Assignment: Write out all the entries below without any change.

*** Opening of Material shown ***

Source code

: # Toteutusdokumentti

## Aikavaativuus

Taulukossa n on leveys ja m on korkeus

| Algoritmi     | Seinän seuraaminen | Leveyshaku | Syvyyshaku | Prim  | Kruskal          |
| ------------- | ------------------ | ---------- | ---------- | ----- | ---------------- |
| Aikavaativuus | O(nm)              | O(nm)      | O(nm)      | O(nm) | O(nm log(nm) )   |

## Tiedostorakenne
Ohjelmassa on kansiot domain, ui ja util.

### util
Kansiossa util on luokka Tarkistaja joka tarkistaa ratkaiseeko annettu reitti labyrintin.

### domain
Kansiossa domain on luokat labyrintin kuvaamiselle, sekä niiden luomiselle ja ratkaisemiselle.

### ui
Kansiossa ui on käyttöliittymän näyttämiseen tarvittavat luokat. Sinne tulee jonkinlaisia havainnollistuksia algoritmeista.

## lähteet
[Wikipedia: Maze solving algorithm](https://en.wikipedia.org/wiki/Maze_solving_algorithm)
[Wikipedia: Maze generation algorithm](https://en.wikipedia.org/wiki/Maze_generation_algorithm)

*** Close of Material shown ***

Solution to the problem:
Source code

: # Toteutusdokumentti

## Aikavaativuus

Taulukossa n on leveys ja m on korkeus

| Algoritmi     | Seinän seuraaminen | Leveyshaku | Syvyyshaku | Prim  | Kruskal          |
| ------------- | ------------------ | ---------- | ---------- | ----- | ---------------- |
| Aikavaativuus | O(nm)              | O(nm)      | O(nm)      | O(nm) | O(nm log(nm) )   |

## Tiedostorakenne
Ohjelmassa on kansiot domain, ui ja util.

### util
Kansiossa util on luokka Tarkistaja joka tarkistaa ratkaiseeko annettu reitti labyrintin.

### domain
Kansiossa domain on luokat labyrintin kuvaamiselle, sekä niiden luomiselle ja ratkaisemiselle.

### ui
Kansiossa ui on käyttöliittymän näyttämiseen tarvittavat luokat. Sinne tulee jonkinlaisia havainnollistuksia algoritmeista.

## lähteet
[Wikipedia: Maze solving algorithm](https://en.wikipedia.org/wiki/Maze_solving_algorithm)
[Wikipedia: Maze generation algorithm](https://en.wikipedia.org/wiki/Maze_generation_algorithm)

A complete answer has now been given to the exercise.